The really nice bit about `map`

is that is has close cousins like `map_dbl`

which specify that the output should be a vector of numbers, rather than a list of numbers. Here’s what I mean:

```
iris %>%
nest(-Species) %>%
mutate(
model = map(data, ~ lm(Sepal.Width ~ Sepal.Length, data = .)),
slope1 = map(model, ~ coef(.)['Sepal.Length']),
slope2 = map_dbl(model, ~ coef(.)['Sepal.Length'])
)
```

```
## # A tibble: 3 x 5
## Species data model slope1 slope2
## <fct> <list> <list> <list> <dbl>
## 1 setosa <tibble [50 × 4]> <S3: lm> <dbl [1]> 0.799
## 2 versicolor <tibble [50 × 4]> <S3: lm> <dbl [1]> 0.320
## 3 virginica <tibble [50 × 4]> <S3: lm> <dbl [1]> 0.232
```

Note that the `map`

for `slope`

in the above gave a list of single numbers, while `map_dbl`

gave a vector that “lays” more nicely in the data frame.

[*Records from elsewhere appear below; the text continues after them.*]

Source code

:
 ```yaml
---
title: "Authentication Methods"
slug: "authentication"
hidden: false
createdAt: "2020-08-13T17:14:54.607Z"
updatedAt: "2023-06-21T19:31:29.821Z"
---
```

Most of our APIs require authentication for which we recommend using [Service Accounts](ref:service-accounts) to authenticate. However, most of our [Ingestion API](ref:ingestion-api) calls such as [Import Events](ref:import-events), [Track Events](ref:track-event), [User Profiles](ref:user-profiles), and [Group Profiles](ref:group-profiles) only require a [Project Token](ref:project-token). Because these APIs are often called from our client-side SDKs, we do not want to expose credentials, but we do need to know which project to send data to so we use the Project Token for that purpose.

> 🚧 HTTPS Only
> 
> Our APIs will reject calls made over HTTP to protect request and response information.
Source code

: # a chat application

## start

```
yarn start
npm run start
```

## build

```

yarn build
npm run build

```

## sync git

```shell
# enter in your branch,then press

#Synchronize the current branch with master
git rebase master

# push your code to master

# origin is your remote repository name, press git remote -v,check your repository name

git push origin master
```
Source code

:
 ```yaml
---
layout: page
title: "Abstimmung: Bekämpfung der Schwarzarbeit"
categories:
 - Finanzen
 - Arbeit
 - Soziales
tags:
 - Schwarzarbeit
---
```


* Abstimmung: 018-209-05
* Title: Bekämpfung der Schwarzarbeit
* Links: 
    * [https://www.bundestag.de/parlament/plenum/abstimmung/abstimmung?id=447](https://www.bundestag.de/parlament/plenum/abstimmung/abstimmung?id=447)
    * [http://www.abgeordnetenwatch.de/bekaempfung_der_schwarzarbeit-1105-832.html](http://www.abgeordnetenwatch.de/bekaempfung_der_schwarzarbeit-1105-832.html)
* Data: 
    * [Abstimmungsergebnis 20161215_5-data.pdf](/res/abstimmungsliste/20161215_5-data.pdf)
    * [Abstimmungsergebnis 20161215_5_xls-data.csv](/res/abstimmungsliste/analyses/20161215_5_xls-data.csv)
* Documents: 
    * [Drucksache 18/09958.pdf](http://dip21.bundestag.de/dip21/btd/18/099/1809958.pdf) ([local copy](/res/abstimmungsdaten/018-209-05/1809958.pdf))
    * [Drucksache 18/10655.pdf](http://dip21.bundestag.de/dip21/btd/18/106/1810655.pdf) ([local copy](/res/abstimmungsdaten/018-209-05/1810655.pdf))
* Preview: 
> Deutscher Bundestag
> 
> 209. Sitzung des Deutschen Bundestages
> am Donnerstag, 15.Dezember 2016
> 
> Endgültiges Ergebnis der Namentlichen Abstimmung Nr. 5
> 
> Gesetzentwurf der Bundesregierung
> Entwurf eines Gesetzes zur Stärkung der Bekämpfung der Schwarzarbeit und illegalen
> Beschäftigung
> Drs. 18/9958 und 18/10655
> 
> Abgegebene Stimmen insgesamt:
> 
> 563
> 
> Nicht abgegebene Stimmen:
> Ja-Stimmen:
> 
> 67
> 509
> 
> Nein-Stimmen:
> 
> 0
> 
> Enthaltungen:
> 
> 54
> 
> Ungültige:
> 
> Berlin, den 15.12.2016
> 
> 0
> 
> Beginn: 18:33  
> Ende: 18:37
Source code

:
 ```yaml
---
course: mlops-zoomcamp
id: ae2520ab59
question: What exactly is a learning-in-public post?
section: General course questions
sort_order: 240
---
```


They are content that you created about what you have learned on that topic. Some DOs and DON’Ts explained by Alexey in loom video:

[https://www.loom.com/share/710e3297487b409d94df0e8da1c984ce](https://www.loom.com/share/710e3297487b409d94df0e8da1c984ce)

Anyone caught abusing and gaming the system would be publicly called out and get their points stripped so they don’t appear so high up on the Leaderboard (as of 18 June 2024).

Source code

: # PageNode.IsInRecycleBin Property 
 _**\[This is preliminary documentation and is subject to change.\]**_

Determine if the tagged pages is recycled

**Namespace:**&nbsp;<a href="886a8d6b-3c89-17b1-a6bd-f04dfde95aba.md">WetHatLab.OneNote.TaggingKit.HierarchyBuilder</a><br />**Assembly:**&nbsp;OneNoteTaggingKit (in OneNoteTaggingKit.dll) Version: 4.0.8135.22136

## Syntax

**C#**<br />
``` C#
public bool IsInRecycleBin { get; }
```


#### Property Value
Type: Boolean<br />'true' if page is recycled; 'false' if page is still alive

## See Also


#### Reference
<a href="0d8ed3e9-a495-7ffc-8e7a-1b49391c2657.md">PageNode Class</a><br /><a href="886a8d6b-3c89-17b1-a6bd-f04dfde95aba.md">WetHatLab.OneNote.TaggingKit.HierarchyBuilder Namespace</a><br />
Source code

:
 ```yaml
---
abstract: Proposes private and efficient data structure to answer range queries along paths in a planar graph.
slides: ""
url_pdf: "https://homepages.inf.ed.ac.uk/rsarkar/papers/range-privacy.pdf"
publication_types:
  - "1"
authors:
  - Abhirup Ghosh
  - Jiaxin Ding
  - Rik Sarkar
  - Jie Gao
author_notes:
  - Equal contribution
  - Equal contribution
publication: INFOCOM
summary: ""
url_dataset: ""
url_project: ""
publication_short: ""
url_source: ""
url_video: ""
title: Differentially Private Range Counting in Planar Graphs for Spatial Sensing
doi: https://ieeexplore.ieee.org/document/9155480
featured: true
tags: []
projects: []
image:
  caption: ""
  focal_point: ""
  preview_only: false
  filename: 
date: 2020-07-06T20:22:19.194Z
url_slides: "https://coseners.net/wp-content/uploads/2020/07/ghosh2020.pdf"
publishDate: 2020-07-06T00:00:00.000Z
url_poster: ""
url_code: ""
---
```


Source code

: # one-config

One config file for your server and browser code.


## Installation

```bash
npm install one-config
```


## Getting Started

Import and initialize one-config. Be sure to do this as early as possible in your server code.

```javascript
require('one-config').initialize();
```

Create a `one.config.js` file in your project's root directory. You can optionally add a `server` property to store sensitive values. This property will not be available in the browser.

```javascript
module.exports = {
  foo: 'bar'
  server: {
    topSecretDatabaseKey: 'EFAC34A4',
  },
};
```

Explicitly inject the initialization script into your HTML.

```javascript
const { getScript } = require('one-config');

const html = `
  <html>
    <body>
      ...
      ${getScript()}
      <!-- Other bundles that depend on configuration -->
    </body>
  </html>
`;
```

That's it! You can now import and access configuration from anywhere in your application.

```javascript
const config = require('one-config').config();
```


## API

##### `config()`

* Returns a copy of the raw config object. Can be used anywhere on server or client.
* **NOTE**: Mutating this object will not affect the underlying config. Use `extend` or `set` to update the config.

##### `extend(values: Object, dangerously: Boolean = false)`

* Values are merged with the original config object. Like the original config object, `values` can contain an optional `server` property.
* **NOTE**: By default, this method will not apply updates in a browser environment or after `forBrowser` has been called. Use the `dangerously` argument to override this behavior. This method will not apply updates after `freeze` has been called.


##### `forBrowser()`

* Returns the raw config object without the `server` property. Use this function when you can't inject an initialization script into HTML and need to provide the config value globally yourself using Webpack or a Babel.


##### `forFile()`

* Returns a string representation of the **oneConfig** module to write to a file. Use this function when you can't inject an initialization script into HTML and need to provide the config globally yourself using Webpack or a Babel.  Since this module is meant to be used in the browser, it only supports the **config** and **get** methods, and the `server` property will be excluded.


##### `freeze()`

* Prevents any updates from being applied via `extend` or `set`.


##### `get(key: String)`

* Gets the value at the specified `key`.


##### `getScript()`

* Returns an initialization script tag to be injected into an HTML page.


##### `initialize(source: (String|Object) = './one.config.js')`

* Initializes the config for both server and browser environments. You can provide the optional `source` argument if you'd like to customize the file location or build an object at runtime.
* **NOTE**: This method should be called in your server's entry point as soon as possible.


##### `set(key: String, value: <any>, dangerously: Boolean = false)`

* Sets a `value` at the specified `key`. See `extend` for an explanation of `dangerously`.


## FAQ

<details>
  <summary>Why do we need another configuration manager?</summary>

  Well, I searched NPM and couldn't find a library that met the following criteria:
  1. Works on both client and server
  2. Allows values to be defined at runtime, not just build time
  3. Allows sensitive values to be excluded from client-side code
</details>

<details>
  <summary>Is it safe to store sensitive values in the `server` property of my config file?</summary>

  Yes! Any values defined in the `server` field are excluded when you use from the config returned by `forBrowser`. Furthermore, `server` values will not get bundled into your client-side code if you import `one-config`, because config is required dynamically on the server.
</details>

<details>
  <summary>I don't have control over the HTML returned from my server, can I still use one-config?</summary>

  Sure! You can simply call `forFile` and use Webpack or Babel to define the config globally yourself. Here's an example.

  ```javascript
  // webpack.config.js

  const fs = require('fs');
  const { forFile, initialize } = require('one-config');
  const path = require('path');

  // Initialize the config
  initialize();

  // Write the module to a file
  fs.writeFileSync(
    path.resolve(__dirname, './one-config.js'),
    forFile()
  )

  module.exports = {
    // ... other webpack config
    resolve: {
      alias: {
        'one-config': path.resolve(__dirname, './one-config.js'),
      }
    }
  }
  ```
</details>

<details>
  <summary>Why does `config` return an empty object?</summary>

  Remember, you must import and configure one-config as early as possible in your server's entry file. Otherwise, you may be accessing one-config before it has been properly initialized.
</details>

Now it’s nice and easy to compare the models in the context of a data frame:

```
iris %>%
nest(-Species) %>%
mutate(
model = map(data, ~ lm(Sepal.Width ~ Sepal.Length, data = .)),
slope = map_dbl(model, ~ coef(.)['Sepal.Length']),
slope_confint = map(model, ~ confint(.)['Sepal.Length', ]),
slope_cil = map_dbl(slope_confint, first),
slope_ciu = map_dbl(slope_confint, last)
) %>%
ggplot(aes(x = Species, y = slope, ymin = slope_cil, ymax = slope_ciu)) +
geom_point() +
geom_errorbar()
```

Note that this final result only computed each model once, only computed the confindence intervals once, and managed to make the output figure without once creating an intermediate object!